Segment Start: THE DATA
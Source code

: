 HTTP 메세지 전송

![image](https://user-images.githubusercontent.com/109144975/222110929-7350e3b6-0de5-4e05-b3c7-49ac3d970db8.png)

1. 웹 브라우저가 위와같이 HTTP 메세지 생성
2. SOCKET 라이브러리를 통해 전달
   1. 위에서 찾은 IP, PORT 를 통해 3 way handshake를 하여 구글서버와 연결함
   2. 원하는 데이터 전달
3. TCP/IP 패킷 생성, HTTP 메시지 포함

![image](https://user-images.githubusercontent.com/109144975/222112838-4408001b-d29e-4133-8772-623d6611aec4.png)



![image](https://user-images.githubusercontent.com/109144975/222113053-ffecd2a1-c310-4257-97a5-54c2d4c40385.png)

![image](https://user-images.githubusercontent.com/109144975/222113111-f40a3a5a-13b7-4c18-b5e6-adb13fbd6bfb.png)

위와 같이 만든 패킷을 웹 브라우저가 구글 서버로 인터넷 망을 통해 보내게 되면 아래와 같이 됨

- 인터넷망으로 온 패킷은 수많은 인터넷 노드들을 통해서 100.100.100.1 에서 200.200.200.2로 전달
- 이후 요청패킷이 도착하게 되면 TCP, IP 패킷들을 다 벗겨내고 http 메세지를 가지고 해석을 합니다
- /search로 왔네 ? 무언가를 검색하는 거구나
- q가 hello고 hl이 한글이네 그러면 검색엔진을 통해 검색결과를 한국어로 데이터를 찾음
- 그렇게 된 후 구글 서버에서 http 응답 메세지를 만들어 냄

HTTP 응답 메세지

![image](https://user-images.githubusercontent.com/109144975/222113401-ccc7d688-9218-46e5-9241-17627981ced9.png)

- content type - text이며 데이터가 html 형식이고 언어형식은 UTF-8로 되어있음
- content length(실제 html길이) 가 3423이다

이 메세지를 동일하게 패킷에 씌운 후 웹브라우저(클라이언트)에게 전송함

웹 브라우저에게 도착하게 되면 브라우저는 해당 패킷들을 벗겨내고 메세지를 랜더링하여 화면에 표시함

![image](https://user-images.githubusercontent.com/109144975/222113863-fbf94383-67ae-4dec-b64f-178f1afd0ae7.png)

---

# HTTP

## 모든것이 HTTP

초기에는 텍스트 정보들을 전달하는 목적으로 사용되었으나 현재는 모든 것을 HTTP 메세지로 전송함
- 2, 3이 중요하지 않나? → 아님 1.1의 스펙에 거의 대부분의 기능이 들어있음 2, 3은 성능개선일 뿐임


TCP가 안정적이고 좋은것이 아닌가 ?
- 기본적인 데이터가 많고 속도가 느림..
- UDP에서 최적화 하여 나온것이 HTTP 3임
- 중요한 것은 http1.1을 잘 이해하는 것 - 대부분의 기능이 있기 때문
Segment End: THE DATA
DIRECTIONS FOR THIS TASK — Every line, from the one holding "초기에는 텍스트 정보들을" through the last line of the material above, should be transcribed exactly, and no line outside that range.

WRITTEN REPLY —
초기에는 텍스트 정보들을 전달하는 목적으로 사용되었으나 현재는 모든 것을 HTTP 메세지로 전송함
- 2, 3이 중요하지 않나? → 아님 1.1의 스펙에 거의 대부분의 기능이 들어있음 2, 3은 성능개선일 뿐임


TCP가 안정적이고 좋은것이 아닌가 ?
- 기본적인 데이터가 많고 속도가 느림..
- UDP에서 최적화 하여 나온것이 HTTP 3임
- 중요한 것은 http1.1을 잘 이해하는 것 - 대부분의 기능이 있기 때문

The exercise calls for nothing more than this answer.